The only reason Kony agreed to the meeting, he said, was because St. Mary’s had gotten the attention of the world and Kony might defend himself and say, You see? We are not the monsters they say we are.

Two of the sisters, Giulia and Rosario, went in the group with Pere Ben and Grace. They flew by airplane to the border of Sudan. The first time, they waited there, but the rebels did not come. Another time later, they made the trip again, and this time the rebels arrived to meet them.

Jane was struck once more by how mildly people accepted when plans were thwarted.

The parents were brought to a deserted compound. See? the rebels
said. No children here. This camp is abandoned for a long time. Fires, however, were still smoking, and wash hung on lines and bushes.

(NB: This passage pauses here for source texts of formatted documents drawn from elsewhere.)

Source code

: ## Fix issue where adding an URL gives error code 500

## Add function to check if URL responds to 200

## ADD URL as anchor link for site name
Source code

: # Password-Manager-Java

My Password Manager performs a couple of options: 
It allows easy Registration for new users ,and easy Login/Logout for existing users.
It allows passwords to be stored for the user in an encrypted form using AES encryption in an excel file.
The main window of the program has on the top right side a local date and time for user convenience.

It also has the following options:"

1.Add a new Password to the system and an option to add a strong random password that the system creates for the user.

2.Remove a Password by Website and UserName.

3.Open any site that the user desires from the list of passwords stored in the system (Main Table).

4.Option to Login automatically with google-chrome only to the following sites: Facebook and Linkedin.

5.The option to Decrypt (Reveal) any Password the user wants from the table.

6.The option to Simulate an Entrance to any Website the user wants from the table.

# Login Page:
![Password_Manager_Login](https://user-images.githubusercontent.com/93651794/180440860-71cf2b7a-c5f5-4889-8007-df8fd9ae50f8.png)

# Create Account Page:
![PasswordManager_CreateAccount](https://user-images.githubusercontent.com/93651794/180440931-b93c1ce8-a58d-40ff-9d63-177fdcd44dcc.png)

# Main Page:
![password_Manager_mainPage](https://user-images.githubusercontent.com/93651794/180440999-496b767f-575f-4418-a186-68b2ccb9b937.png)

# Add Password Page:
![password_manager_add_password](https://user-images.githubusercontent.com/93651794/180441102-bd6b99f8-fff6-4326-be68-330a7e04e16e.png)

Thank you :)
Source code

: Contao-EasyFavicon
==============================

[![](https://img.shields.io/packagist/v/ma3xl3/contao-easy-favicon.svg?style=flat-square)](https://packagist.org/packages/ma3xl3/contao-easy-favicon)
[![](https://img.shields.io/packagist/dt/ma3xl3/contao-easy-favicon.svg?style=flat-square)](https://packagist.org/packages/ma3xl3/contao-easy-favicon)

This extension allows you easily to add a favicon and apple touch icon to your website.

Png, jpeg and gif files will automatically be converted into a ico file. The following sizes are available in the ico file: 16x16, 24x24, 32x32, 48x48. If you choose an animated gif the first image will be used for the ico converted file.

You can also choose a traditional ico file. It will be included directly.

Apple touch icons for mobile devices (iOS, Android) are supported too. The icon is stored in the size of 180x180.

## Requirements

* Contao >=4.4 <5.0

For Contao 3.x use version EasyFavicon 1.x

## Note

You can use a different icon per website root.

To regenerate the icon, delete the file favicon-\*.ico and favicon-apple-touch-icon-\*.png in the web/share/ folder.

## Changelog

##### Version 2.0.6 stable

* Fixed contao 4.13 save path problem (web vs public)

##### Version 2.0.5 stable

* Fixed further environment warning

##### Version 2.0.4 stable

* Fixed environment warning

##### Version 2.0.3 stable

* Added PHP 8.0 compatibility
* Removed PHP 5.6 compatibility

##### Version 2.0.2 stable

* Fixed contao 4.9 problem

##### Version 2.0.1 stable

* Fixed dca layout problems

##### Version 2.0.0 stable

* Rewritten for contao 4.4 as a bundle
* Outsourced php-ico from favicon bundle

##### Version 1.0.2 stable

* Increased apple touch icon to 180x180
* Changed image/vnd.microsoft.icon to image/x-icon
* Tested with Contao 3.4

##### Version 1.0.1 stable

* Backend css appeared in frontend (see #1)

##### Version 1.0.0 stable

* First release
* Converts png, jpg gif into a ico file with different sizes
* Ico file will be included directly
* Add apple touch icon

When the parents asked to see Kony they were told the next day. But Kony never met with anyone and he was not to meet with them now. The next day, returning to the same camp, they found it swarming with people. There were hundreds of children. They were sure the girls of St. Mary’s must be among them. When the parents came near, the children would run. Each parent was also trying to slip away from the guides. Pere Ben followed some children hurrying down a path.

Jane was writing in her notebook, unable to see the words on the dark paper. Don reappeared and sat leaning against Lana. Pere Ben’s voice came out of the dark now, unattached to a person, the voice of the group.

One girl about nine kept looking back at him. She stopped with a few other children and he squatted down to her. She put her hand over her eyes, the others turned their faces. A rebel came up and started kicking the children. Stop, Pere Ben said. Let me speak to these girls. The rebel glanced to the doctor who had arranged the meeting. He was saying to allow it. The rebel stepped back, angry.

The children stood before me, Pere Ben said. Do you know the girls of Aboke? I asked. Each refused to talk. Their eyes said they had been told to remain quiet. If you tell me what we are asking you I promise we will take you away with us, I said. It was because I felt Charlotte was nearby that I said this. The children glanced to the commander standing with the sisters. Other rebels were around but not near. Another face showed some interest in me, a girl maybe eleven. I focused on these two. The youngest still would not speak, but she looked as if she might try. She stared at my shoes. The older one looked straight at me. The boldness in her face made me think she had not been in captivity for so long. Her eyes say, Are you sure? Before God, I tell her. I commit myself to freeing you if you tell me this thing.